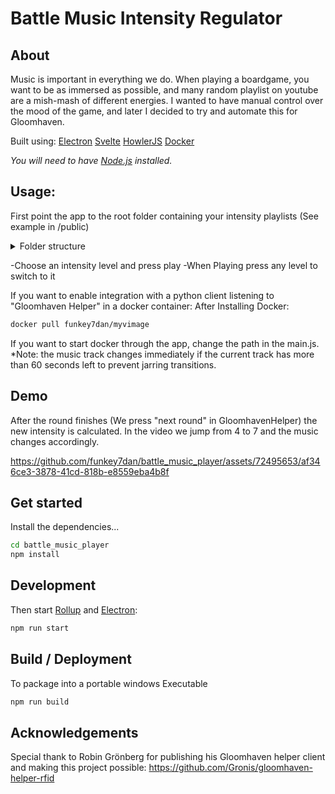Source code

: # Battle Music Intensity Regulator

## About
Music is important in everything we do.
 When playing a boardgame, you want to be as immersed as possible,
and many random playlist on youtube are a mish-mash of different energies.
I wanted to have manual control over the mood of the game,
and later I decided to try and automate this for Gloomhaven. 

Built using:
[Electron](https://www.electronjs.org/)
[Svelte](https://svelte.technology) 
[HowlerJS](https://howlerjs.com/)
[Docker](https://www.docker.com/)

*You will need to have [Node.js](https://nodejs.org) installed.*


## Usage:
First point the app to the root folder containing your intensity playlists (See example in /public)
<details>
  <summary>Folder structure</summary>

```
📦battle_music
 ┣ 📂defeat
 ┃ ┗ 📜22 - Staggering Home.mp3
 ┣ 📂intensity 1
 ┃ ┗ 📜Torment  - 011 Valley of Dead Heroes Crisis [PA83Y6klRU4].mp3
 ┣ 📂intensity 10
 ┃ ┗ 📜Combat Music Megamix - The Witcher 3 - Wild Hunt - 008 The Hunt is Coming [lAGm9MTyRJ8].mp3
 ┣ 📂intensity 2
 ┃ ┗ 📜20 Stellar Battle.mp3
 ┣ 📂intensity 3
 ┃ ┗ 📜Oblivion Music - Daedra in Flight [afI9Mp_EuhE].mp3
 ┣ 📂intensity 4
 ┃ ┗ 📜Pillars of Eternity Soundtrack (Full) - 021 Combat C [mmAiP__OB9k].mp3
 ┣ 📂intensity 5
 ┃ ┗ 📜Pillars of Eternity Soundtrack (Full) - 020 Combat B [mmAiP__OB9k].mp3
 ┣ 📂intensity 6
 ┃ ┗ 📜06 - The Witcher 2 Score - Arena of Rage [j6xi0WQ4c-o].mp3
 ┣ 📂intensity 7
 ┃ ┗ 📜Baldur's Gate OST #- Hobgoblins and Worgs [lofCsfTEVzY].mp3
 ┣ 📂intensity 8
 ┃ ┗ 📜Icewind Dale II _ Full Soundtrack - 014 Roar of the White Dragon [22bd9soyRIA].mp3
 ┣ 📂intensity 9
 ┣ 📂Preparation
 ┃ ┗ 📜Three Ships [E-_It3orpFI].mp3
 ┣ 📂town
 ┃ ┗ 📜The inn at the Black Boar.mp3
 ┗ 📂victory
 ┃ ┗ 📜040 Triumph [m_isAVgI3KE].mp3
```

</details>

-Choose an intensity level and press play
-When Playing press any level to switch to it

If you want to enable integration with a python client listening to "Gloomhaven Helper" in a docker container:
After Installing Docker:
```bash
docker pull funkey7dan/myvimage
```

If you want to start docker through the app, change the path in the main.js.
*Note: the music track changes immediately if the current track has more than 60 seconds left to prevent jarring transitions.
## Demo

<vid>
  
After the round finishes (We press "next round" in GloomhavenHelper) the new intensity is calculated.
In the video we jump from 4 to 7 and the music changes accordingly.
 
https://github.com/funkey7dan/battle_music_player/assets/72495653/af346ce3-3878-41cd-818b-e8559eba4b8f

</vid>

## Get started

Install the dependencies...

```bash
cd battle_music_player
npm install
```
## Development

Then start [Rollup](https://rollupjs.org) and [Electron](https://www.electronjs.org/):

```bash
npm run start
```

## Build / Deployment

To package into a portable windows Executable

```bash
npm run build
```

## Acknowledgements
Special thank to  Robin Grönberg for publishing his Gloomhaven helper client and making this project possible:
https://github.com/Gronis/gloomhaven-helper-rfid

[PROBLEM TO WORK ON]
Which lines in the data above hold the string "After"? Return each of them.

[SOLUTION FOR THIS TASK]
After Installing Docker:
After the round finishes (We press "next round" in GloomhavenHelper) the new intensity is calculated.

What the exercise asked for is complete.